-- WHAT TO WORK ON --
Count how many lines in this material contain "クォーク". The answer is that number alone.

-- TASK INPUTS --
━━━━━━━━━━━━━━━━━━━━━━━━━━━━━━

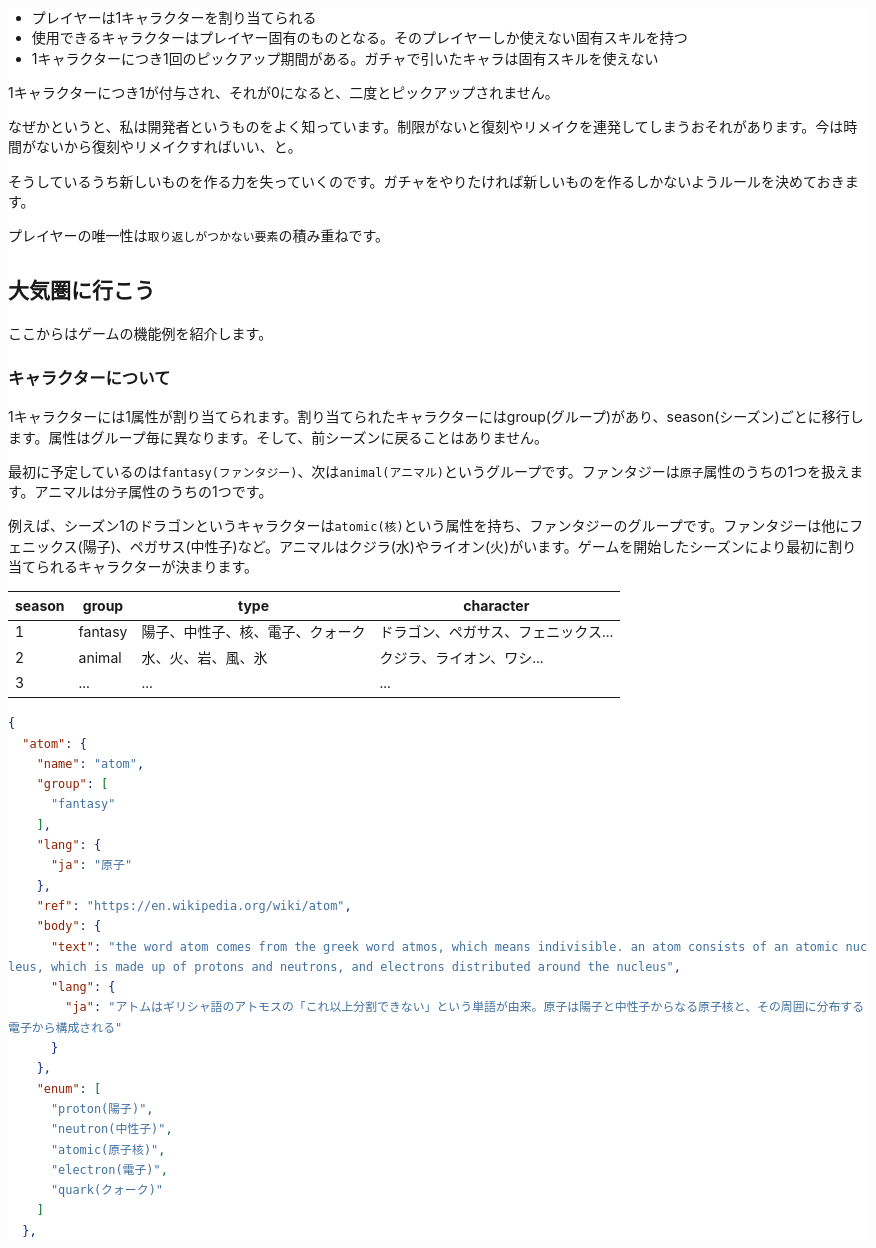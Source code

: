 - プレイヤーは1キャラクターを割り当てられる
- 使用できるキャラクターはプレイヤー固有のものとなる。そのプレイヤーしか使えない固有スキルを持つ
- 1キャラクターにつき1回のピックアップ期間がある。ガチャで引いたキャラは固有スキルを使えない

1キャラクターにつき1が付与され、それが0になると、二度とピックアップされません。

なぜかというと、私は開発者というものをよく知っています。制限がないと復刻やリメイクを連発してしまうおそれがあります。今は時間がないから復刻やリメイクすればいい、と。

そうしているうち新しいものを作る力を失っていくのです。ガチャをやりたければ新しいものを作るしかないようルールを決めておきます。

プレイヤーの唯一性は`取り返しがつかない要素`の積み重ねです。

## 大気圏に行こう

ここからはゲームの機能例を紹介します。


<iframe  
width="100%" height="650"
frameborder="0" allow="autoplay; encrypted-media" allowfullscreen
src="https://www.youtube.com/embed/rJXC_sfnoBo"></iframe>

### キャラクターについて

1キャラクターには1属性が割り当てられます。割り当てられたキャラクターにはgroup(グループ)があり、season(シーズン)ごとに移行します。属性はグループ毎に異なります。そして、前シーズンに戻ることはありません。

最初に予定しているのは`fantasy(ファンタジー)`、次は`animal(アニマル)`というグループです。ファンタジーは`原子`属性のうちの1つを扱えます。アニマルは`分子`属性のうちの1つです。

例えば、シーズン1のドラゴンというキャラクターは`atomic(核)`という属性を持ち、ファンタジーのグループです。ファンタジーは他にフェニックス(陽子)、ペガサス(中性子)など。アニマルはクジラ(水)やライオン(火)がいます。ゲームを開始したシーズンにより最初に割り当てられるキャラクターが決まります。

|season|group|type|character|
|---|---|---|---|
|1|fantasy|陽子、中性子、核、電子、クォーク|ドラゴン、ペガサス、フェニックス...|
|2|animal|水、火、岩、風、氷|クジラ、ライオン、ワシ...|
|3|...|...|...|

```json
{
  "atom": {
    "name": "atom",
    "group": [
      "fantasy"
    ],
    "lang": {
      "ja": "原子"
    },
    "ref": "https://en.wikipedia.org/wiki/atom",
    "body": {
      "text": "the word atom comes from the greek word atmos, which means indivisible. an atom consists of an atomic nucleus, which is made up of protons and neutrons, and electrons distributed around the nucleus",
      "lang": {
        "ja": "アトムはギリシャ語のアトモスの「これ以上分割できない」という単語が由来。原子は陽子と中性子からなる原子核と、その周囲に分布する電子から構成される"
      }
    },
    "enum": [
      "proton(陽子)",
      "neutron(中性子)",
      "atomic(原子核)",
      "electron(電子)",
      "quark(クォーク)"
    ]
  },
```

━━━━━━━━━━━━━━━━━━━━━━━━━━━━━━

-- ANSWER BOX --
2